Stored data entries
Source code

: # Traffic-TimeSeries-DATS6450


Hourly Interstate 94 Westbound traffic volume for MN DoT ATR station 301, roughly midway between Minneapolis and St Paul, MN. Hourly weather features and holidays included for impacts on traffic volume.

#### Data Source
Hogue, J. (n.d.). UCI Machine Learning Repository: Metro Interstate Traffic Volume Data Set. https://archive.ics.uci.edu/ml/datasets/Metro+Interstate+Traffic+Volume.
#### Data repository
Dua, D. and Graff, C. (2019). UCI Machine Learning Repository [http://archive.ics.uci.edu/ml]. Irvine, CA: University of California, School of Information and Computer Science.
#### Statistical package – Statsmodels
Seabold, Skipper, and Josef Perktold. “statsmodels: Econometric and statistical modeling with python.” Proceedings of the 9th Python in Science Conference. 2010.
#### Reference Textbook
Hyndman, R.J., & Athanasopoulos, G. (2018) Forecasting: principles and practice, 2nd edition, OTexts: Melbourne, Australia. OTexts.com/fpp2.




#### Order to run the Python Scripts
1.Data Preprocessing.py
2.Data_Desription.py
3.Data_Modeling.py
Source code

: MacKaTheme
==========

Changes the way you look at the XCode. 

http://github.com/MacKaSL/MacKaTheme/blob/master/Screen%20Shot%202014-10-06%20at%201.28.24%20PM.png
--
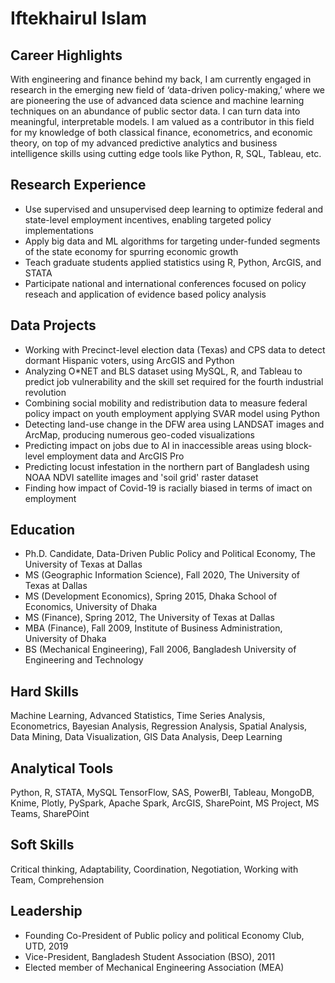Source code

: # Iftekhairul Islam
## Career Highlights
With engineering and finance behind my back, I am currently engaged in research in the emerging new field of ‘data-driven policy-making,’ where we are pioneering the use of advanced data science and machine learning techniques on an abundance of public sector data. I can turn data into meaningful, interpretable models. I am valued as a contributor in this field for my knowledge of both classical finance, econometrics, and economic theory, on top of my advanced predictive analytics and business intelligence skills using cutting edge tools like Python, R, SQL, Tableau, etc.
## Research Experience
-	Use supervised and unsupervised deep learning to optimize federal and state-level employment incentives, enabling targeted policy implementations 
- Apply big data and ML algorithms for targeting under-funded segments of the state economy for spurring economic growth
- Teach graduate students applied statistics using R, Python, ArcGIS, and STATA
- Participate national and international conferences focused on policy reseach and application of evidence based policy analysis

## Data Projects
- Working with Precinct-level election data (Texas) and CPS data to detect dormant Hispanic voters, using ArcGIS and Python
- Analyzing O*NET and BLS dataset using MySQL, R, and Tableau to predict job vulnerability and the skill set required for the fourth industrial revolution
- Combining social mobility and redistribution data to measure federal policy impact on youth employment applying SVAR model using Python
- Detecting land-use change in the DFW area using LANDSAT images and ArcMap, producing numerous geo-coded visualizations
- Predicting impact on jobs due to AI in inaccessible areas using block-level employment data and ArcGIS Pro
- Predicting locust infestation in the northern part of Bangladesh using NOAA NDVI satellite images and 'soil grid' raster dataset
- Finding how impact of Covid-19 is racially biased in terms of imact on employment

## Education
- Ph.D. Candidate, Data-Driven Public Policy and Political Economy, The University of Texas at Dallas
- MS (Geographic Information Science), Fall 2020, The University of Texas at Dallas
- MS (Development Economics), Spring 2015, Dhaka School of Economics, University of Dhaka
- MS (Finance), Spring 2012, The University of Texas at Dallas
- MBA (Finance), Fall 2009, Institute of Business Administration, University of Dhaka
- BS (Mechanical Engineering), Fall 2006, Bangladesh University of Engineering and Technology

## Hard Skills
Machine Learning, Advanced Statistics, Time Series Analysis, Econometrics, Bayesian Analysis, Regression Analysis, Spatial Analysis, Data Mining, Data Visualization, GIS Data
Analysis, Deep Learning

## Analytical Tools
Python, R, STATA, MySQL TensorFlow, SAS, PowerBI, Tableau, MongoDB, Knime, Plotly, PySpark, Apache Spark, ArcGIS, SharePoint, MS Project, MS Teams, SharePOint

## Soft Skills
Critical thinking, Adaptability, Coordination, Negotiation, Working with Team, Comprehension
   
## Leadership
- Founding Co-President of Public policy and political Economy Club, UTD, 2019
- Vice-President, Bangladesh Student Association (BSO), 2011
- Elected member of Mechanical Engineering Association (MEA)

#### Required work
Copy word for word the stretch of entries above from the line that has "## Soft Skills" through the line that has "- Founding Co-President", both ends included, and nothing outside it.

#### Result for this exercise
## Soft Skills
Critical thinking, Adaptability, Coordination, Negotiation, Working with Team, Comprehension
   
## Leadership
- Founding Co-President of Public policy and political Economy Club, UTD, 2019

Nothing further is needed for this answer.